* _WHAT THE TASK REQUIRES_:
Among these entries, how many lines have the string "ipynb" in them? Only the number is needed.
━━━ WORKING DATA
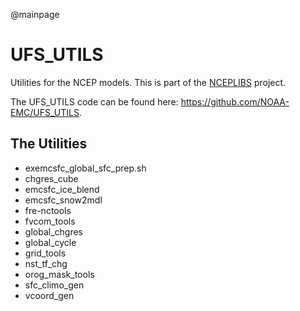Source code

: @mainpage

# UFS_UTILS

Utilities for the NCEP models. This is part of the
[NCEPLIBS](https://github.com/NOAA-EMC/NCEPLIBS) project.

The UFS_UTILS code can be found here:
https://github.com/NOAA-EMC/UFS_UTILS.

## The Utilities

- exemcsfc_global_sfc_prep.sh
- chgres_cube
- emcsfc_ice_blend
- emcsfc_snow2mdl
- fre-nctools
- fvcom_tools
- global_chgres
- global_cycle
- grid_tools
- nst_tf_chg
- orog_mask_tools
- sfc_climo_gen
- vcoord_gen

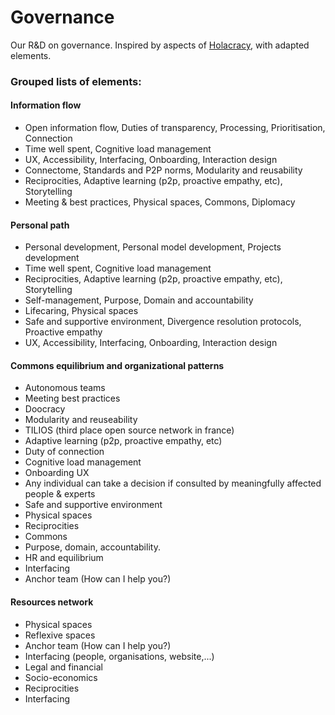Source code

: # Governance
Our R&amp;D on governance. Inspired by aspects of [Holacracy](https://www.holacracy.org/how-it-works/), with adapted elements.

### Grouped lists of elements:
#### Information flow
- Open information flow, Duties of transparency, Processing, Prioritisation, Connection
- Time well spent, Cognitive load management
- UX, Accessibility, Interfacing, Onboarding, Interaction design
- Connectome, Standards and P2P norms, Modularity and reusability
- Reciprocities, Adaptive learning (p2p, proactive empathy, etc), Storytelling
- Meeting & best practices, Physical spaces, Commons, Diplomacy

#### Personal path
- Personal development, Personal model development, Projects development
- Time well spent, Cognitive load management
- Reciprocities, Adaptive learning (p2p, proactive empathy, etc), Storytelling
- Self-management, Purpose, Domain and accountability
- Lifecaring, Physical spaces
- Safe and supportive environment, Divergence resolution protocols, Proactive empathy
- UX, Accessibility, Interfacing, Onboarding, Interaction design

#### Commons equilibrium and organizational patterns
- Autonomous teams
- Meeting best practices
- Doocracy
- Modularity and reuseability
- TILIOS (third place open source network in france)
- Adaptive learning (p2p, proactive empathy, etc)
- Duty of connection
- Cognitive load management
- Onboarding UX
- Any individual can take a decision if consulted by meaningfully affected people & experts
- Safe and supportive environment
- Physical spaces
- Reciprocities
- Commons
- Purpose, domain, accountability.
- HR and equilibrium
- Interfacing
- Anchor team (How can I help you?)

#### Resources network
- Physical spaces
- Reflexive spaces
- Anchor team (How can I help you?)
- Interfacing (people, organisations, website,...)
- Legal and financial
- Socio-economics
- Reciprocities
- Interfacing
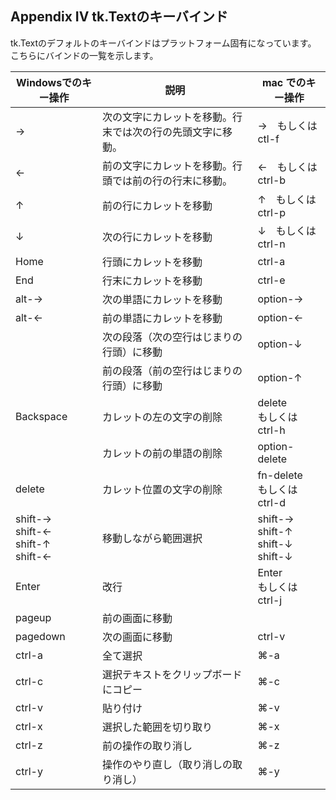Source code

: ## Appendix IV tk.Textのキーバインド


tk.Textのデフォルトのキーバインドはプラットフォーム固有になっています。
こちらにバインドの一覧を示します。

|Windowsでのキー操作	|説明	|mac でのキー操作
|----|-------|----|
|→	|次の文字にカレットを移動。行末では次の行の先頭文字に移動。	|→　もしくは ctl-f
|←	|前の文字にカレットを移動。行頭では前の行の行末に移動。	|←　もしくは ctrl-b
|↑	|前の行にカレットを移動	|↑　もしくは ctrl-p
|↓	|次の行にカレットを移動	|↓　もしくは ctrl-n
|Home	|行頭にカレットを移動	|ctrl-a
|End	|行末にカレットを移動	|ctrl-e
|alt-→	|次の単語にカレットを移動	|option-→
|alt-←	|前の単語にカレットを移動	|option-←
|	|次の段落（次の空行はじまりの行頭）に移動	|option-↓
|	|前の段落（前の空行はじまりの行頭）に移動	|option-↑
|Backspace	|カレットの左の文字の削除	|delete　<br>もしくは ctrl-h
|	|カレットの前の単語の削除	|option-delete
|delete	|カレット位置の文字の削除	|fn-delete　<br>もしくは ctrl-d
|shift-→<br>shift-←<br>shift-↑<br>shift-←	|移動しながら範囲選択	|shift-→<br>shift-↑<br>shift-↓<br>shift-↓
|Enter	|改行	|Enter <br>もしくは ctrl-j
|pageup	|前の画面に移動	
|pagedown	|次の画面に移動	|ctrl-v
|ctrl-a	|全て選択	|⌘-a
|ctrl-c	|選択テキストをクリップボードにコピー	|⌘-c
|ctrl-v	|貼り付け	|⌘-v
|ctrl-x	|選択した範囲を切り取り	|⌘-x
|ctrl-z	|前の操作の取り消し	|⌘-z
|ctrl-y	|操作のやり直し（取り消しの取り消し）	|⌘-y
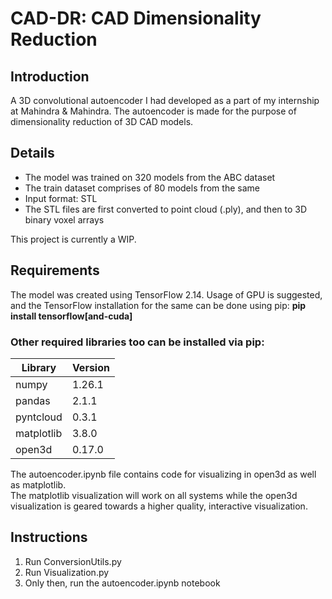# CAD-DR: CAD Dimensionality Reduction

## Introduction
A 3D convolutional autoencoder I had developed as a part of my internship at Mahindra & Mahindra. The autoencoder is made for the purpose of dimensionality reduction of 3D CAD models.    

## Details
- The model was trained on 320 models from the ABC dataset
- The train dataset comprises of 80 models from the same
- Input format: STL
- The STL files are first converted to point cloud (.ply), and then to 3D binary voxel arrays

This project is currently a WIP.

## Requirements
The model was created using TensorFlow 2.14. Usage of GPU is suggested, and the TensorFlow installation for the same can be done using pip: 
**pip install tensorflow\[and-cuda\]**

### Other required libraries too can be installed via pip:
| Library | Version |
|---------|---------|
| numpy | 1.26.1 |
| pandas | 2.1.1 |
| pyntcloud | 0.3.1 |
| matplotlib | 3.8.0 |
| open3d | 0.17.0 |

The autoencoder.ipynb file contains code for visualizing in open3d as well as matplotlib.  
The matplotlib visualization will work on all systems while the open3d visualization is geared towards a higher quality, interactive visualization.  

## Instructions

1. Run ConversionUtils.py
2. Run Visualization.py
3. Only then, run the autoencoder.ipynb notebook
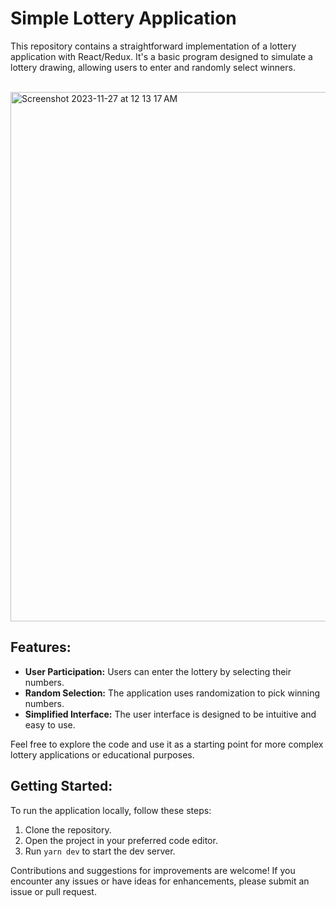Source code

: # Simple Lottery Application

This repository contains a straightforward implementation of a lottery application with React/Redux. It's a basic program designed to simulate a lottery drawing, allowing users to enter and randomly select winners.

<br/>
<img width="847" alt="Screenshot 2023-11-27 at 12 13 17 AM" src="https://github.com/masoudmanson/lotto-max/assets/927990/b4a16d8e-6b03-4a63-a3a4-20032478fb6f">
<br/>

## Features:
- **User Participation:** Users can enter the lottery by selecting their numbers.
- **Random Selection:** The application uses randomization to pick winning numbers.
- **Simplified Interface:** The user interface is designed to be intuitive and easy to use.

Feel free to explore the code and use it as a starting point for more complex lottery applications or educational purposes.

## Getting Started:
To run the application locally, follow these steps:
1. Clone the repository.
2. Open the project in your preferred code editor.
3. Run `yarn dev` to start the dev server.

Contributions and suggestions for improvements are welcome! If you encounter any issues or have ideas for enhancements, please submit an issue or pull request.
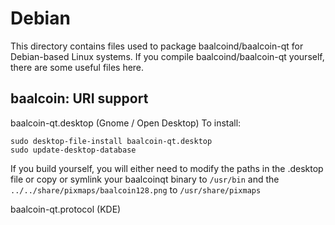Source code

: 
Debian
====================
This directory contains files used to package baalcoind/baalcoin-qt
for Debian-based Linux systems. If you compile baalcoind/baalcoin-qt yourself, there are some useful files here.

## baalcoin: URI support ##


baalcoin-qt.desktop  (Gnome / Open Desktop)
To install:

	sudo desktop-file-install baalcoin-qt.desktop
	sudo update-desktop-database

If you build yourself, you will either need to modify the paths in
the .desktop file or copy or symlink your baalcoinqt binary to `/usr/bin`
and the `../../share/pixmaps/baalcoin128.png` to `/usr/share/pixmaps`

baalcoin-qt.protocol (KDE)

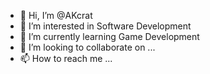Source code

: - 👋 Hi, I’m @AKcrat
- 👀 I’m interested in Software Development
- 🌱 I’m currently learning Game Development
- 💞️ I’m looking to collaborate on ...
- 📫 How to reach me ...

<!---
AKcrat/AKcrat is a ✨ special ✨ repository because its `README.md` (this file) appears on your GitHub profile.
You can click the Preview link to take a look at your changes.
--->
━━━━━━
* _EXERCISE ANSWER_:
2